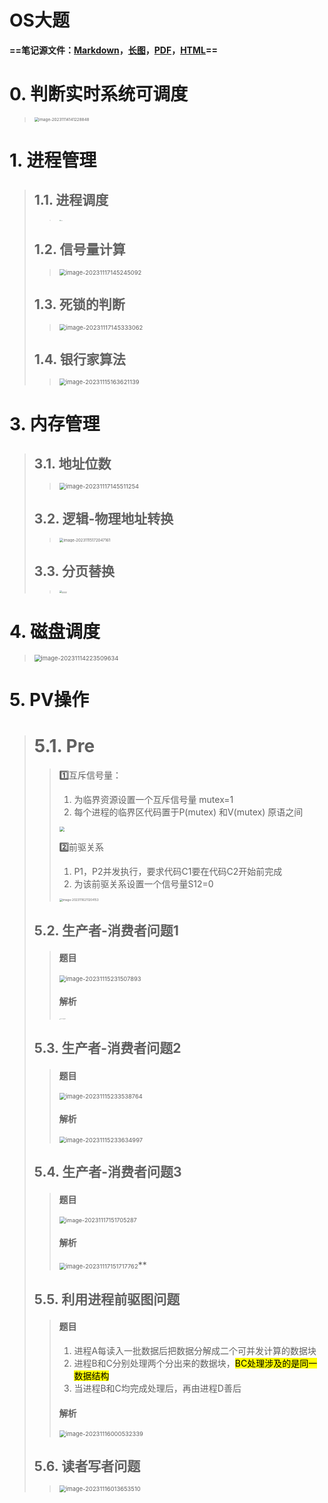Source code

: # OS大题

**==笔记源文件：[Markdown](https://raw.githubusercontent.com/DANNHIROAKI/New-Picture-Bed/main/img/OS%E5%A4%8D%E4%B9%A0_%E5%A4%A7%E9%A2%98%E7%AF%87.md)，[长图](https://raw.githubusercontent.com/DANNHIROAKI/New-Picture-Bed/main/img/OS%E5%A4%8D%E4%B9%A0_%E5%A4%A7%E9%A2%98%E7%AF%87.png)，[PDF](https://raw.githubusercontent.com/DANNHIROAKI/New-Picture-Bed/main/img/OS%E5%A4%8D%E4%B9%A0_%E5%A4%A7%E9%A2%98%E7%AF%87.pdf)，[HTML](https://raw.githubusercontent.com/DANNHIROAKI/New-Picture-Bed/main/img/OS%E5%A4%8D%E4%B9%A0_%E5%A4%A7%E9%A2%98%E7%AF%87.html)==**

# 0. 判断实时系统可调度

> <img src="https://raw.githubusercontent.com/DANNHIROAKI/New-Picture-Bed/main/img/image-20231114141228848.png" alt="image-20231114141228848" style="zoom:45%;" /> 

# 1. 进程管理

> ##  1.1. 进程调度
>
> > <img src="https://raw.githubusercontent.com/DANNHIROAKI/New-Picture-Bed/main/img/xxx.png" alt="xxx" style="zoom:13%;" /> 
>
> ## 1.2. 信号量计算
>
> > <img src="https://raw.githubusercontent.com/DANNHIROAKI/New-Picture-Bed/main/img/image-20231117145245092.png" alt="image-20231117145245092" style="zoom:67%;" /> 
>
> ## 1.3. 死锁的判断
>
> > <img src="https://raw.githubusercontent.com/DANNHIROAKI/New-Picture-Bed/main/img/image-20231117145333062.png" alt="image-20231117145333062" style="zoom:68%;" /> 
>
> ## 1.4. 银行家算法
>
> > <img src="https://raw.githubusercontent.com/DANNHIROAKI/New-Picture-Bed/main/img/image-20231115163621139.png" alt="image-20231115163621139" style="zoom: 67%;" /> 

# 3. 内存管理

> ## 3.1. 地址位数
>
> > <img src="https://raw.githubusercontent.com/DANNHIROAKI/New-Picture-Bed/main/img/image-20231117145511254.png" alt="image-20231117145511254" style="zoom: 67%;" /> 
>
> ## 3.2. 逻辑-物理地址转换
>
> > <img src="https://raw.githubusercontent.com/DANNHIROAKI/New-Picture-Bed/main/img/image-20231115172047161.png" alt="image-20231115172047161" style="zoom: 43%;" />  
>
> ## 3.3. 分页替换
>
> > <img src="https://raw.githubusercontent.com/DANNHIROAKI/New-Picture-Bed/main/img/yyyy.png" alt="yyyy" style="zoom: 26%;" /> 

# 4. 磁盘调度

> <img src="https://raw.githubusercontent.com/DANNHIROAKI/New-Picture-Bed/main/img/image-20231114223509634.png" alt="image-20231114223509634" style="zoom:67%;" /> 

# 5. PV操作

> # 5.1. Pre
>
> > **1️⃣**互斥信号量：
> >
> > 1. 为临界资源设置一个互斥信号量 mutex=1
> > 2. 每个进程的临界区代码置于P(mutex) 和V(mutex) 原语之间
> >
> > <img src="https://raw.githubusercontent.com/DANNHIROAKI/New-Picture-Bed/main/img/image-20231116210432577.png" style="zoom:50%;" /> 
> >
> > **2️⃣**前驱关系
> >
> > 1. P1，P2并发执行，要求代码C1要在代码C2开始前完成
> > 2. 为该前驱关系设置一个信号量S12=0
> >
> > <img src="https://raw.githubusercontent.com/DANNHIROAKI/New-Picture-Bed/main/img/image-20231116211204153.png" alt="image-20231116211204153" style="zoom: 33%;" /> 
>
> ## 5.2. 生产者-消费者问题1
>
> > #### 题目 
> >
> > <img src="https://raw.githubusercontent.com/DANNHIROAKI/New-Picture-Bed/main/img/image-20231115231507893.png" alt="image-20231115231507893" style="zoom: 67%;" /> 
> >
> > #### 解析
> >
> > <img src="https://raw.githubusercontent.com/DANNHIROAKI/New-Picture-Bed/main/img/wfrsbzegdnhf%20.png" alt="wfrsbzegdnhf " style="zoom:10%;" /> 
>
> ## 5.3. 生产者-消费者问题2
>
> > ####  题目 
> >
> >  <img src="https://raw.githubusercontent.com/DANNHIROAKI/New-Picture-Bed/main/img/image-20231115233538764.png" alt="image-20231115233538764" style="zoom: 67%;" /> 
> >
> > #### 解析
> >
> > <img src="https://raw.githubusercontent.com/DANNHIROAKI/New-Picture-Bed/main/img/image-20231115233634997.png" alt="image-20231115233634997" style="zoom: 67%;" /> 
>
> ## 5.4. 生产者-消费者问题3
>
> > #### 题目
> >
> > <img src="https://raw.githubusercontent.com/DANNHIROAKI/New-Picture-Bed/main/img/image-20231117151705287.png" alt="image-20231117151705287" style="zoom:65%;" /> 
> >
> > #### 解析
> >
> > <img src="https://raw.githubusercontent.com/DANNHIROAKI/New-Picture-Bed/main/img/image-20231117151717762.png" alt="image-20231117151717762" style="zoom:67%;" />**
>
> ## 5.5. 利用进程前驱图问题
>
> > #### 题目 
> >
> > 1. 进程A每读入一批数据后把数据分解成二个可并发计算的数据块
> > 2. 进程B和C分别处理两个分出来的数据块，<mark>BC处理涉及的是同一数据结构</mark>
> > 3. 当进程B和C均完成处理后，再由进程D善后
> >
> > #### 解析
> >
> > <img src="https://raw.githubusercontent.com/DANNHIROAKI/New-Picture-Bed/main/img/image-20231116000532339.png" alt="image-20231116000532339" style="zoom:67%;" /> 
>
> ## 5.6. 读者写者问题
>
> > <img src="https://raw.githubusercontent.com/DANNHIROAKI/New-Picture-Bed/main/img/image-20231116013653510.png" alt="image-20231116013653510" style="zoom: 67%;" />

•••••

• _Exercise instructions_:
Output the data above exactly; pictures do not belong in the copy.

• _Your solution_:
Source code

: # OS大题

**==笔记源文件：[Markdown](https://raw.githubusercontent.com/DANNHIROAKI/New-Picture-Bed/main/img/OS%E5%A4%8D%E4%B9%A0_%E5%A4%A7%E9%A2%98%E7%AF%87.md)，[长图](https://raw.githubusercontent.com/DANNHIROAKI/New-Picture-Bed/main/img/OS%E5%A4%8D%E4%B9%A0_%E5%A4%A7%E9%A2%98%E7%AF%87.png)，[PDF](https://raw.githubusercontent.com/DANNHIROAKI/New-Picture-Bed/main/img/OS%E5%A4%8D%E4%B9%A0_%E5%A4%A7%E9%A2%98%E7%AF%87.pdf)，[HTML](https://raw.githubusercontent.com/DANNHIROAKI/New-Picture-Bed/main/img/OS%E5%A4%8D%E4%B9%A0_%E5%A4%A7%E9%A2%98%E7%AF%87.html)==**

# 0. 判断实时系统可调度

> <img src="https://raw.githubusercontent.com/DANNHIROAKI/New-Picture-Bed/main/img/image-20231114141228848.png" alt="image-20231114141228848" style="zoom:45%;" /> 

# 1. 进程管理

> ##  1.1. 进程调度
>
> > <img src="https://raw.githubusercontent.com/DANNHIROAKI/New-Picture-Bed/main/img/xxx.png" alt="xxx" style="zoom:13%;" /> 
>
> ## 1.2. 信号量计算
>
> > <img src="https://raw.githubusercontent.com/DANNHIROAKI/New-Picture-Bed/main/img/image-20231117145245092.png" alt="image-20231117145245092" style="zoom:67%;" /> 
>
> ## 1.3. 死锁的判断
>
> > <img src="https://raw.githubusercontent.com/DANNHIROAKI/New-Picture-Bed/main/img/image-20231117145333062.png" alt="image-20231117145333062" style="zoom:68%;" /> 
>
> ## 1.4. 银行家算法
>
> > <img src="https://raw.githubusercontent.com/DANNHIROAKI/New-Picture-Bed/main/img/image-20231115163621139.png" alt="image-20231115163621139" style="zoom: 67%;" /> 

# 3. 内存管理

> ## 3.1. 地址位数
>
> > <img src="https://raw.githubusercontent.com/DANNHIROAKI/New-Picture-Bed/main/img/image-20231117145511254.png" alt="image-20231117145511254" style="zoom: 67%;" /> 
>
> ## 3.2. 逻辑-物理地址转换
>
> > <img src="https://raw.githubusercontent.com/DANNHIROAKI/New-Picture-Bed/main/img/image-20231115172047161.png" alt="image-20231115172047161" style="zoom: 43%;" />  
>
> ## 3.3. 分页替换
>
> > <img src="https://raw.githubusercontent.com/DANNHIROAKI/New-Picture-Bed/main/img/yyyy.png" alt="yyyy" style="zoom: 26%;" /> 

# 4. 磁盘调度

> <img src="https://raw.githubusercontent.com/DANNHIROAKI/New-Picture-Bed/main/img/image-20231114223509634.png" alt="image-20231114223509634" style="zoom:67%;" /> 

# 5. PV操作

> # 5.1. Pre
>
> > **1️⃣**互斥信号量：
> >
> > 1. 为临界资源设置一个互斥信号量 mutex=1
> > 2. 每个进程的临界区代码置于P(mutex) 和V(mutex) 原语之间
> >
> > <img src="https://raw.githubusercontent.com/DANNHIROAKI/New-Picture-Bed/main/img/image-20231116210432577.png" style="zoom:50%;" /> 
> >
> > **2️⃣**前驱关系
> >
> > 1. P1，P2并发执行，要求代码C1要在代码C2开始前完成
> > 2. 为该前驱关系设置一个信号量S12=0
> >
> > <img src="https://raw.githubusercontent.com/DANNHIROAKI/New-Picture-Bed/main/img/image-20231116211204153.png" alt="image-20231116211204153" style="zoom: 33%;" /> 
>
> ## 5.2. 生产者-消费者问题1
>
> > #### 题目 
> >
> > <img src="https://raw.githubusercontent.com/DANNHIROAKI/New-Picture-Bed/main/img/image-20231115231507893.png" alt="image-20231115231507893" style="zoom: 67%;" /> 
> >
> > #### 解析
> >
> > <img src="https://raw.githubusercontent.com/DANNHIROAKI/New-Picture-Bed/main/img/wfrsbzegdnhf%20.png" alt="wfrsbzegdnhf " style="zoom:10%;" /> 
>
> ## 5.3. 生产者-消费者问题2
>
> > ####  题目 
> >
> >  <img src="https://raw.githubusercontent.com/DANNHIROAKI/New-Picture-Bed/main/img/image-20231115233538764.png" alt="image-20231115233538764" style="zoom: 67%;" /> 
> >
> > #### 解析
> >
> > <img src="https://raw.githubusercontent.com/DANNHIROAKI/New-Picture-Bed/main/img/image-20231115233634997.png" alt="image-20231115233634997" style="zoom: 67%;" /> 
>
> ## 5.4. 生产者-消费者问题3
>
> > #### 题目
> >
> > <img src="https://raw.githubusercontent.com/DANNHIROAKI/New-Picture-Bed/main/img/image-20231117151705287.png" alt="image-20231117151705287" style="zoom:65%;" /> 
> >
> > #### 解析
> >
> > <img src="https://raw.githubusercontent.com/DANNHIROAKI/New-Picture-Bed/main/img/image-20231117151717762.png" alt="image-20231117151717762" style="zoom:67%;" />**
>
> ## 5.5. 利用进程前驱图问题
>
> > #### 题目 
> >
> > 1. 进程A每读入一批数据后把数据分解成二个可并发计算的数据块
> > 2. 进程B和C分别处理两个分出来的数据块，<mark>BC处理涉及的是同一数据结构</mark>
> > 3. 当进程B和C均完成处理后，再由进程D善后
> >
> > #### 解析
> >
> > <img src="https://raw.githubusercontent.com/DANNHIROAKI/New-Picture-Bed/main/img/image-20231116000532339.png" alt="image-20231116000532339" style="zoom:67%;" /> 
>
> ## 5.6. 读者写者问题
>
> > <img src="https://raw.githubusercontent.com/DANNHIROAKI/New-Picture-Bed/main/img/image-20231116013653510.png" alt="image-20231116013653510" style="zoom: 67%;" />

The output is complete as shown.